Work order.
Should a picture appear anywhere in the data, omit it and copy everything else exactly.

━━━ Data provided

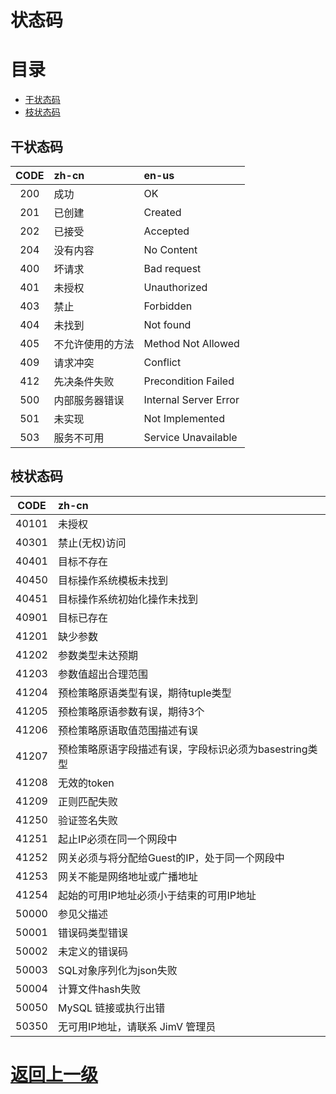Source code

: # 状态码

[TOC]: # "目录"

# 目录
- [干状态码](#干状态码)
- [枝状态码](#枝状态码)


## 干状态码
|CODE|zh-cn|en-us|
|:--:|:--|:--|
|200|成功|OK|
|201|已创建|Created|
|202|已接受|Accepted|
|204|没有内容|No Content|
|400|坏请求|Bad request|
|401|未授权|Unauthorized|
|403|禁止|Forbidden|
|404|未找到|Not found|
|405|不允许使用的方法|Method Not Allowed|
|409|请求冲突|Conflict|
|412|先决条件失败|Precondition Failed|
|500|内部服务器错误|Internal Server Error|
|501|未实现|Not Implemented|
|503|服务不可用|Service Unavailable|

## 枝状态码
|CODE|zh-cn|
|:--:|:--|
|40101|未授权|
|40301|禁止(无权)访问|
|40401|目标不存在|
|40450|目标操作系统模板未找到|
|40451|目标操作系统初始化操作未找到|
|40901|目标已存在|
|41201|缺少参数|
|41202|参数类型未达预期|
|41203|参数值超出合理范围|
|41204|预检策略原语类型有误，期待tuple类型|
|41205|预检策略原语参数有误，期待3个|
|41206|预检策略原语取值范围描述有误|
|41207|预检策略原语字段描述有误，字段标识必须为basestring类型|
|41208|无效的token|
|41209|正则匹配失败|
|41250|验证签名失败|
|41251|起止IP必须在同一个网段中|
|41252|网关必须与将分配给Guest的IP，处于同一个网段中|
|41253|网关不能是网络地址或广播地址|
|41254|起始的可用IP地址必须小于结束的可用IP地址|
|50000|参见父描述|
|50001|错误码类型错误|
|50002|未定义的错误码|
|50003|SQL对象序列化为json失败|
|50004|计算文件hash失败|
|50050|MySQL 链接或执行出错|
|50350|无可用IP地址，请联系 JimV 管理员|

[返回上一级](../README.md)
===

━━━━━━

Expected answer.
Source code

: # 状态码

[TOC]: # "目录"

# 目录
- [干状态码](#干状态码)
- [枝状态码](#枝状态码)


## 干状态码
|CODE|zh-cn|en-us|
|:--:|:--|:--|
|200|成功|OK|
|201|已创建|Created|
|202|已接受|Accepted|
|204|没有内容|No Content|
|400|坏请求|Bad request|
|401|未授权|Unauthorized|
|403|禁止|Forbidden|
|404|未找到|Not found|
|405|不允许使用的方法|Method Not Allowed|
|409|请求冲突|Conflict|
|412|先决条件失败|Precondition Failed|
|500|内部服务器错误|Internal Server Error|
|501|未实现|Not Implemented|
|503|服务不可用|Service Unavailable|

## 枝状态码
|CODE|zh-cn|
|:--:|:--|
|40101|未授权|
|40301|禁止(无权)访问|
|40401|目标不存在|
|40450|目标操作系统模板未找到|
|40451|目标操作系统初始化操作未找到|
|40901|目标已存在|
|41201|缺少参数|
|41202|参数类型未达预期|
|41203|参数值超出合理范围|
|41204|预检策略原语类型有误，期待tuple类型|
|41205|预检策略原语参数有误，期待3个|
|41206|预检策略原语取值范围描述有误|
|41207|预检策略原语字段描述有误，字段标识必须为basestring类型|
|41208|无效的token|
|41209|正则匹配失败|
|41250|验证签名失败|
|41251|起止IP必须在同一个网段中|
|41252|网关必须与将分配给Guest的IP，处于同一个网段中|
|41253|网关不能是网络地址或广播地址|
|41254|起始的可用IP地址必须小于结束的可用IP地址|
|50000|参见父描述|
|50001|错误码类型错误|
|50002|未定义的错误码|
|50003|SQL对象序列化为json失败|
|50004|计算文件hash失败|
|50050|MySQL 链接或执行出错|
|50350|无可用IP地址，请联系 JimV 管理员|

[返回上一级](../README.md)
===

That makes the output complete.